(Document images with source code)
# # # # #
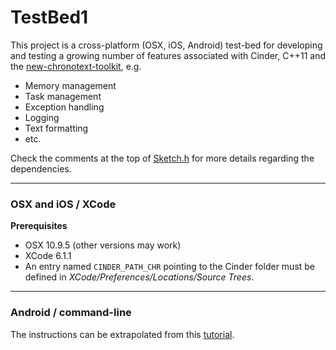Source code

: TestBed1
========

This project is a cross-platform (OSX, iOS, Android) test-bed for developing and testing a growing number of features associated with Cinder, C++11 and the [new-chronotext-toolkit](https://github.com/arielm/new-chronotext-toolkit), e.g.

- Memory management
- Task management
- Exception handling
- Logging
- Text formatting
- etc.
 
Check the comments at the top of [Sketch.h](src/Sketch.h) for more details regarding the dependencies.

---

### OSX and iOS / XCode

**Prerequisites**
- OSX 10.9.5 (other versions may work)
- XCode 6.1.1
- An entry named `CINDER_PATH_CHR` pointing to the Cinder folder must be defined in *XCode/Preferences/Locations/Source Trees*.

---

### Android / command-line

The instructions can be extrapolated from this [tutorial](https://github.com/arielm/new-chronotext-toolkit/wiki/How-to-run-a-sample-project-on-Android).

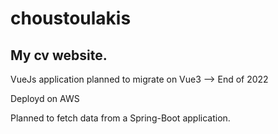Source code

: # choustoulakis

## My cv website. 
VueJs application planned to migrate on Vue3 --> End of 2022

Deployd on AWS

Planned to fetch data from a Spring-Boot application.
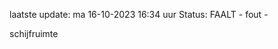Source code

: laatste update: 
ma 16-10-2023 16:34   uur 
Status: FAALT - fout - 
<div class="service R">schijfruimte</div>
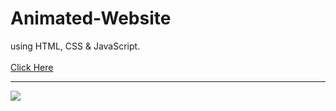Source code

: # Animated-Website
using HTML, CSS &amp; JavaScript.<br><br>
[Click Here](https://atmesh-pandey.github.io/Animated-Website/)<br><hr>
<img src="https://res.cloudinary.com/dtewdmi1w/image/upload/v1654962782/avatars/Screenshot_407_cpzf4i.png" />
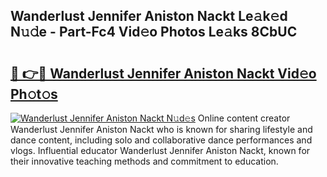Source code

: ## Wanderlust Jennifer Aniston Nackt Le𝚊k𝚎d N𝚞𝚍e - Part-Fc4 Vid𝚎o Photos Le𝚊ks 8CbUC

# <h2><a href="http://fb0ald.evod.top/?m=Wanderlust+Jennifer+Aniston+Nackt">🔗 👉🔴 Wanderlust Jennifer Aniston Nackt Vid𝚎o Ph𝚘t𝚘s</a></h2>

[![Wanderlust Jennifer Aniston Nackt N𝚞d𝚎s](https://i.imgur.com/8V9OHl7.gif)](http://fb0ald.evod.top/?m=Wanderlust+Jennifer+Aniston+Nackt)
Online content creator Wanderlust Jennifer Aniston Nackt who is known for sharing lifestyle and dance content, including solo and collaborative dance performances and vlogs. Influential educator Wanderlust Jennifer Aniston Nackt, known for their innovative teaching methods and commitment to education. 
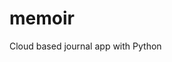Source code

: # memoir
Cloud based journal app with Python
<!---
<portfolio>
<image>
https://media.geeksforgeeks.org/wp-content/uploads/2-500x250-2.jpg
</image>
<description>
The Python Code for getting Track of Novel Covid Pandemic growth in all over the world
</description>
<tags>
#django#python#html#css
</tags>
</portfolio>
-->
# # # # #
▶ [WHAT THE EXERCISE ASKS] Your response should be the lines of the entries above that include the string "Aniston".

▶ [THE COMPLETED TASK]
: ## Wanderlust Jennifer Aniston Nackt Le𝚊k𝚎d N𝚞𝚍e - Part-Fc4 Vid𝚎o Photos Le𝚊ks 8CbUC
# <h2><a href="http://fb0ald.evod.top/?m=Wanderlust+Jennifer+Aniston+Nackt">🔗 👉🔴 Wanderlust Jennifer Aniston Nackt Vid𝚎o Ph𝚘t𝚘s</a></h2>
[![Wanderlust Jennifer Aniston Nackt N𝚞d𝚎s](https://i.imgur.com/8V9OHl7.gif)](http://fb0ald.evod.top/?m=Wanderlust+Jennifer+Aniston+Nackt)
Online content creator Wanderlust Jennifer Aniston Nackt who is known for sharing lifestyle and dance content, including solo and collaborative dance performances and vlogs. Influential educator Wanderlust Jennifer Aniston Nackt, known for their innovative teaching methods and commitment to education. 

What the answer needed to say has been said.